To Capture a Bride, or: Mauss (Lost) in the Sahara. Keynote address
- Date: 20 October 2023, 10:30–12:00
- Location: English Park, The Humanities Theatre
- Type: Seminar
- Lecturer: Judith Scheele (EHESS)
- Web page
- Organiser: Department of Cultural Anthropology and Ethnology
- Contact person: Ana Chiritoiu
Cultural anthropology in Uppsala celebrates 60 years.

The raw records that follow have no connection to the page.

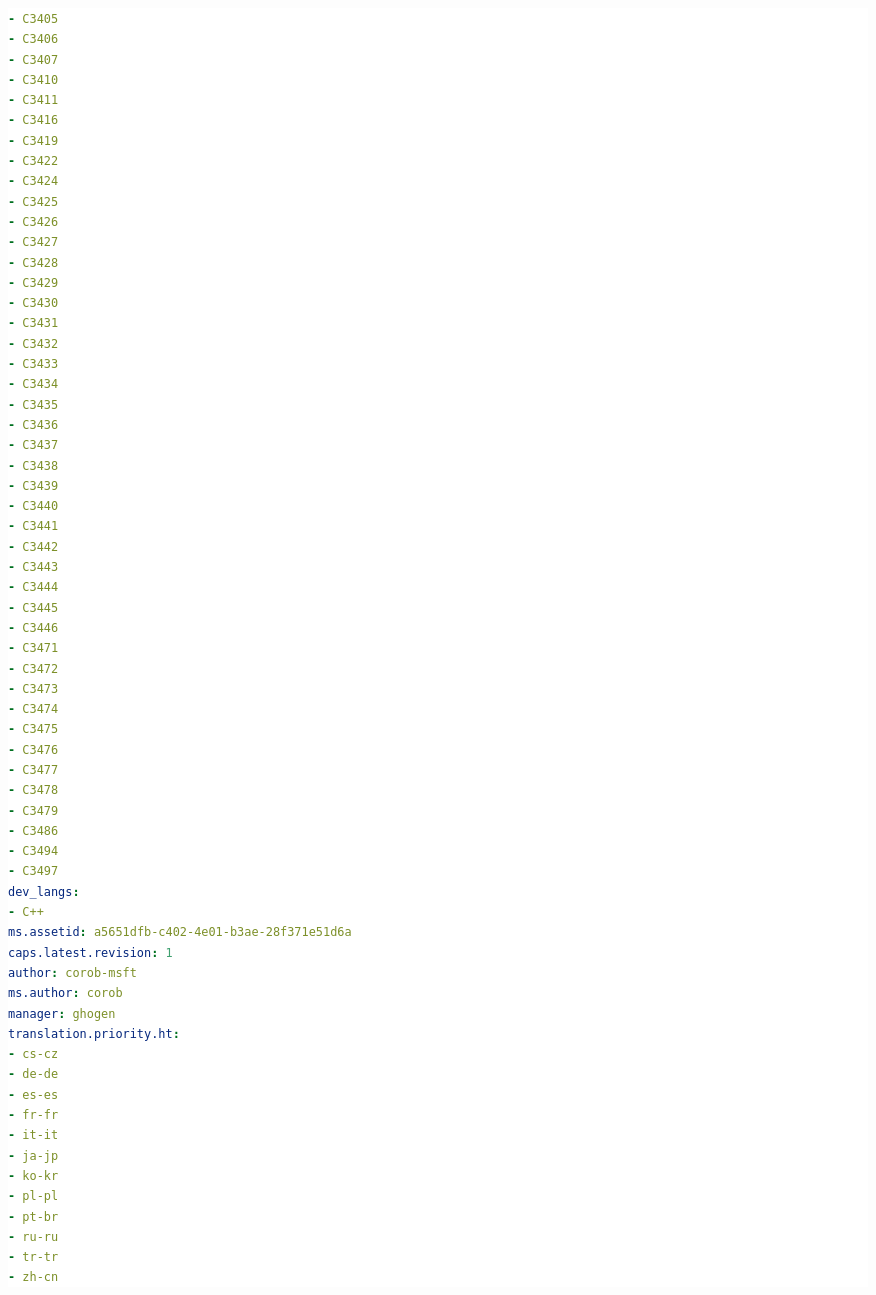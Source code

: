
 ```yaml
- C3405
- C3406
- C3407
- C3410
- C3411
- C3416
- C3419
- C3422
- C3424
- C3425
- C3426
- C3427
- C3428
- C3429
- C3430
- C3431
- C3432
- C3433
- C3434
- C3435
- C3436
- C3437
- C3438
- C3439
- C3440
- C3441
- C3442
- C3443
- C3444
- C3445
- C3446
- C3471
- C3472
- C3473
- C3474
- C3475
- C3476
- C3477
- C3478
- C3479
- C3486
- C3494
- C3497
dev_langs:
- C++
ms.assetid: a5651dfb-c402-4e01-b3ae-28f371e51d6a
caps.latest.revision: 1
author: corob-msft
ms.author: corob
manager: ghogen
translation.priority.ht:
- cs-cz
- de-de
- es-es
- fr-fr
- it-it
- ja-jp
- ko-kr
- pl-pl
- pt-br
- ru-ru
- tr-tr
- zh-cn
```
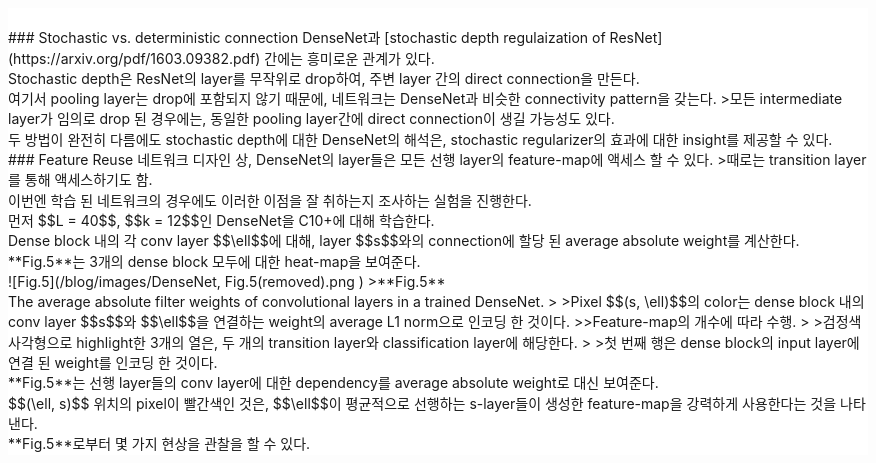 <br/>
### Stochastic vs. deterministic connection
DenseNet과 [stochastic depth regulaization of ResNet](https://arxiv.org/pdf/1603.09382.pdf) 간에는 흥미로운 관계가 있다.

<br/>
Stochastic depth은 ResNet의 layer를 무작위로 drop하여, 주변 layer 간의 direct connection을 만든다.

<br/>
여기서 pooling layer는 drop에 포함되지 않기 때문에, 네트워크는 DenseNet과 비슷한 connectivity pattern을 갖는다.
>모든 intermediate layer가 임의로 drop 된 경우에는, 동일한 pooling layer간에 direct connection이 생길 가능성도 있다.

<br/>
두 방법이 완전히 다름에도 stochastic depth에 대한 DenseNet의 해석은, stochastic regularizer의 효과에 대한 insight를 제공할 수 있다.

<br/>
### Feature Reuse
네트워크 디자인 상, DenseNet의 layer들은 모든 선행 layer의 feature-map에 액세스 할 수 있다.
>때로는 transition layer를 통해 액세스하기도 함.

<br/>
이번엔 학습 된 네트워크의 경우에도 이러한 이점을 잘 취하는지 조사하는 실험을 진행한다.

<br/>
먼저 $$L = 40$$, $$k = 12$$인 DenseNet을 C10+에 대해 학습한다.

<br/>
Dense block 내의 각 conv layer $$\ell$$에 대해, layer $$s$$와의 connection에 할당 된 average absolute weight를 계산한다.

<br/>
**Fig.5**는 3개의 dense block 모두에 대한 heat-map을 보여준다.

<br/>
![Fig.5](/blog/images/DenseNet, Fig.5(removed).png )
>**Fig.5** <br/>The average absolute filter weights of convolutional layers in a trained DenseNet.
>
>Pixel $$(s, \ell)$$의 color는 dense block 내의 conv layer $$s$$와 $$\ell$$을 연결하는 weight의 average L1 norm으로 인코딩 한 것이다.
>>Feature-map의 개수에 따라 수행.
>
>검정색 사각형으로 highlight한 3개의 열은, 두 개의 transition layer와 classification layer에 해당한다.
>
>첫 번째 행은 dense block의 input layer에 연결 된 weight를 인코딩 한 것이다.

<br/>
**Fig.5**는 선행 layer들의 conv layer에 대한 dependency를 average absolute weight로 대신 보여준다.

<br/>
$$(\ell, s)$$ 위치의 pixel이 빨간색인 것은, $$\ell$$이 평균적으로 선행하는 s-layer들이 생성한 feature-map을 강력하게 사용한다는 것을 나타낸다.

<br/>
**Fig.5**로부터 몇 가지 현상을 관찰을 할 수 있다.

Bride capture is not something contemporary anthropologists like to talk about. It is, in fact, rather an embarrassment. Starting from my own distress as I was (unwittingly) taken along on an expedition to capture a bride, this paper attempts to unravel what was at stake, for everybody locally (some of whom in fact shared my embarrassment), including the bride-to-be, and for myself. Why is it that our anthropological tools are quite so blunt when we move onto the shifting grounds of what we could call stable or even institutionalised forms of capture – predatory relations, in other words, that aim at the creation of lasting social ties, that make, in this case, the ‘mutuality of being’ of kinship appear as parasitism and predation? I will here, somewhat unfairly, blame it all on Mauss, perhaps the only founding father of the discipline not (yet) dethroned. An interest in capture, and its actual practical implications, might help us bring into focus our implicit infatuation with reciprocity and exchange, indicating its limits and blind spots, and perhaps even pointing towards ways of transcending them.